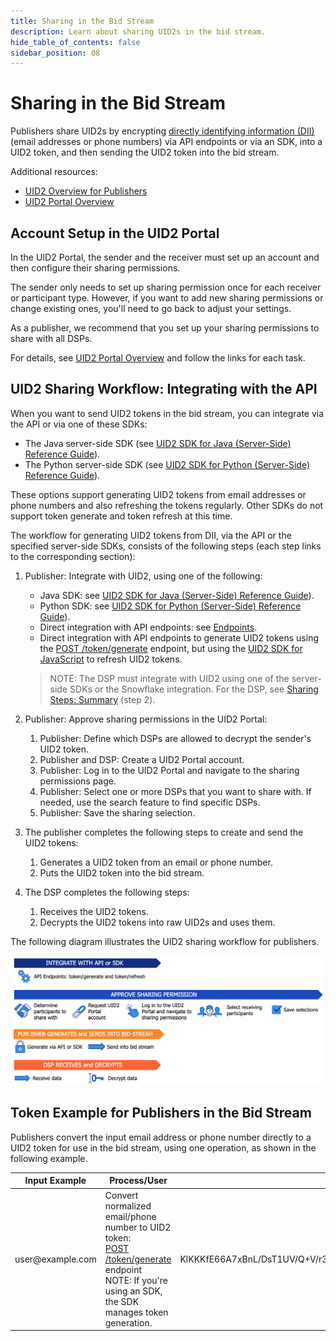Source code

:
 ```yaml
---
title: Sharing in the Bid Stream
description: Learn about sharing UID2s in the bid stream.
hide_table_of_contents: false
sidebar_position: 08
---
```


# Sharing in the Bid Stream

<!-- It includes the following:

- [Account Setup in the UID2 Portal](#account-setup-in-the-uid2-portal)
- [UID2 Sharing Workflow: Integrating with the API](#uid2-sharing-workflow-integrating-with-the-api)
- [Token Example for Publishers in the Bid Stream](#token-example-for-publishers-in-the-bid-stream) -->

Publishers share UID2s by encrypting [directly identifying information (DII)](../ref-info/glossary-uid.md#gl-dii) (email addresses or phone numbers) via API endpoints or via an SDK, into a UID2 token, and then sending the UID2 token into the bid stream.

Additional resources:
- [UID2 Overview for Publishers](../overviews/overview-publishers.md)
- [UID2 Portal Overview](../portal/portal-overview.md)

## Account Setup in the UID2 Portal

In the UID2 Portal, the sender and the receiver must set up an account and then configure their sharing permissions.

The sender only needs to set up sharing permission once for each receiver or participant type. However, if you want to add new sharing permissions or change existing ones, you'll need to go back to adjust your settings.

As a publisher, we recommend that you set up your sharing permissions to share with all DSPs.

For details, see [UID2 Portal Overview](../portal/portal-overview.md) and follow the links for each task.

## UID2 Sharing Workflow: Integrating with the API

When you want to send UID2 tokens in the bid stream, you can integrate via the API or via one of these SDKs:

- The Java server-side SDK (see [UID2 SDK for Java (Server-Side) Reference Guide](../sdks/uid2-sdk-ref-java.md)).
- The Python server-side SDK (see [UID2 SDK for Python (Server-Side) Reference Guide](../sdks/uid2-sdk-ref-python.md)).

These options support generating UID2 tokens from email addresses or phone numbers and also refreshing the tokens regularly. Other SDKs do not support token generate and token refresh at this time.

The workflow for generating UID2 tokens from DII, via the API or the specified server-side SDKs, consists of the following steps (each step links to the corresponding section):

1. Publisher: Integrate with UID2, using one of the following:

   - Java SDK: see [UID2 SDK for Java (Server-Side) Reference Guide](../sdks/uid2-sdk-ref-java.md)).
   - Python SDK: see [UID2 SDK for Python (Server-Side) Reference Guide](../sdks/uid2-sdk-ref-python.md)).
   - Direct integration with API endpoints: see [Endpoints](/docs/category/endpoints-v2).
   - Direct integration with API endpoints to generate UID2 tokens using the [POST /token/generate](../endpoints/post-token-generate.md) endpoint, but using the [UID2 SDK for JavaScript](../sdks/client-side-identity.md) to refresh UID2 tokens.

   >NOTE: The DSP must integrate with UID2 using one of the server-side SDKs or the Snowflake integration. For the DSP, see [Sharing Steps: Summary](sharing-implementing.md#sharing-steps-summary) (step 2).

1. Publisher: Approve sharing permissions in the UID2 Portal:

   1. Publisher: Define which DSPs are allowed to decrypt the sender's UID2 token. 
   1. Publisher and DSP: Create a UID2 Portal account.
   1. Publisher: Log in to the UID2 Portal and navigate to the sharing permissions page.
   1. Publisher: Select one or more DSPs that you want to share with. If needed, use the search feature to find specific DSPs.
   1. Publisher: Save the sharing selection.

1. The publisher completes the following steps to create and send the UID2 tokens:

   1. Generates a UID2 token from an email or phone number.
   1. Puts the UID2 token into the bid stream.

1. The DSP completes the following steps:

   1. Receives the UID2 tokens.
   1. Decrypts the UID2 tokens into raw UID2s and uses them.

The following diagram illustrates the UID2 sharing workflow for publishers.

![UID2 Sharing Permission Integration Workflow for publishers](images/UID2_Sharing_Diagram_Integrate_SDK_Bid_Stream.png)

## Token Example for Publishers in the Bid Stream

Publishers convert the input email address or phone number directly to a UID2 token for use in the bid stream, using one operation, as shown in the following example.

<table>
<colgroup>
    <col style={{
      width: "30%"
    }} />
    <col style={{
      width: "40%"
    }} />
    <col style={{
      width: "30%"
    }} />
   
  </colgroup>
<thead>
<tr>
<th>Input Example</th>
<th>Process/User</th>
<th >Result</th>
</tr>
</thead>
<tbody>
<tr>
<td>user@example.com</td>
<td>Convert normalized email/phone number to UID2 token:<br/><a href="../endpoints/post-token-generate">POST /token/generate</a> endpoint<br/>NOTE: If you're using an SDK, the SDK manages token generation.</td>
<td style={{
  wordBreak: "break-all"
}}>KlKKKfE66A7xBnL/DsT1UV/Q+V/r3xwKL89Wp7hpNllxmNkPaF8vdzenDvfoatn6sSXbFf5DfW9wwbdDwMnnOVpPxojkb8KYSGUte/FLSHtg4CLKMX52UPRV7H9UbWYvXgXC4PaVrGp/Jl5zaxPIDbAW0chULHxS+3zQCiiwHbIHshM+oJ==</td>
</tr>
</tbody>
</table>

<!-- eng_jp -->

■ ■ ■ ■ ■

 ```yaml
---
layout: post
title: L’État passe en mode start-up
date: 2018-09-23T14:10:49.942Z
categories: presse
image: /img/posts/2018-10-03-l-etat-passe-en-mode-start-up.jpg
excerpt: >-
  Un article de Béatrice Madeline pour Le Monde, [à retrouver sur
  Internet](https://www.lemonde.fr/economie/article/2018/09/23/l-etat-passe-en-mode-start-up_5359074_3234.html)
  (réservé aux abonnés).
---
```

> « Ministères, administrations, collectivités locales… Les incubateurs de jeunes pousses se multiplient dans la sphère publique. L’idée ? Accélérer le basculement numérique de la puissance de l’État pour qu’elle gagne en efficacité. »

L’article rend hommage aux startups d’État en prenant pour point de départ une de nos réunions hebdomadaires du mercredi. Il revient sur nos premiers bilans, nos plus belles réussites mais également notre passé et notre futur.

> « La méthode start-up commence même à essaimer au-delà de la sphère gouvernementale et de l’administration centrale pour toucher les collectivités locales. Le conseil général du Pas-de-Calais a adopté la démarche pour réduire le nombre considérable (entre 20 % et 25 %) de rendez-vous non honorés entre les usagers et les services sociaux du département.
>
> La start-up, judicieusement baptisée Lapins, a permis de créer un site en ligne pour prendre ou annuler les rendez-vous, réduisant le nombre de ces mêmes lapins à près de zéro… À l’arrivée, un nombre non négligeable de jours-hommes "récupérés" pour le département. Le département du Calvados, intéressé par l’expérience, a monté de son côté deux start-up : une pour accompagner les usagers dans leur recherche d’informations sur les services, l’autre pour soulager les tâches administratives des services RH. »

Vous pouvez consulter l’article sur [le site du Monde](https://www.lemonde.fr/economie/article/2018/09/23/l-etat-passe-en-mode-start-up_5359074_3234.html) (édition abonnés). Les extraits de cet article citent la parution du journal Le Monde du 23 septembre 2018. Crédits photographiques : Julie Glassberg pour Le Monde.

■ ■ ■ ■ ■

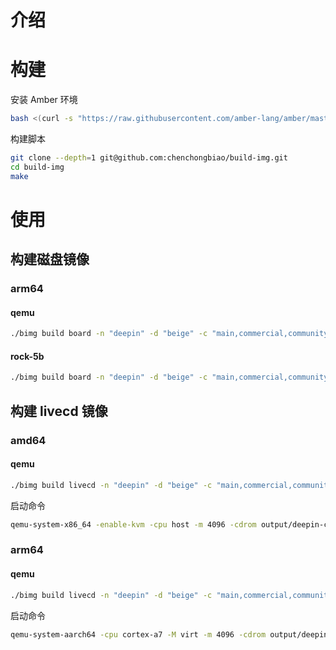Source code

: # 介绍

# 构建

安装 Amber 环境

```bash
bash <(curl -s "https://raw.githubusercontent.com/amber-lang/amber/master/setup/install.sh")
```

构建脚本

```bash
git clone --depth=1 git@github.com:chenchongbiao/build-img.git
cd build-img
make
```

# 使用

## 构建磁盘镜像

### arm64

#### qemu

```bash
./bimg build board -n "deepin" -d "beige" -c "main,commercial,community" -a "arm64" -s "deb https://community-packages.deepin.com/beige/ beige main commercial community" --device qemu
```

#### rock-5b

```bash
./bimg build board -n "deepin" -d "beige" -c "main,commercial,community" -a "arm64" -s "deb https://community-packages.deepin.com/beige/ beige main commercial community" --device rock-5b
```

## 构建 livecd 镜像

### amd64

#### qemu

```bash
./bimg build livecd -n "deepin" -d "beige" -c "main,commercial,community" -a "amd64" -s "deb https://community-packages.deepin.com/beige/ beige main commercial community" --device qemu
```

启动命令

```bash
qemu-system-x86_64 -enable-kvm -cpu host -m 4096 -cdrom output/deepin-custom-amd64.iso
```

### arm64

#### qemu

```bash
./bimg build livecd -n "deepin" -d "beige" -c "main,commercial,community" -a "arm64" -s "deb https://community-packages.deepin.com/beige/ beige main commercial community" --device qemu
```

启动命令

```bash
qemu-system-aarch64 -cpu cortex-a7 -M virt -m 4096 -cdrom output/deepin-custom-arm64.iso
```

■ ■ ■ ■ ■

▶ [Action item] Search the data above for the string "python". Report every line where it is found.

▶ [Response to the exercise]
- The Python server-side SDK (see [UID2 SDK for Python (Server-Side) Reference Guide](../sdks/uid2-sdk-ref-python.md)).
   - Python SDK: see [UID2 SDK for Python (Server-Side) Reference Guide](../sdks/uid2-sdk-ref-python.md)).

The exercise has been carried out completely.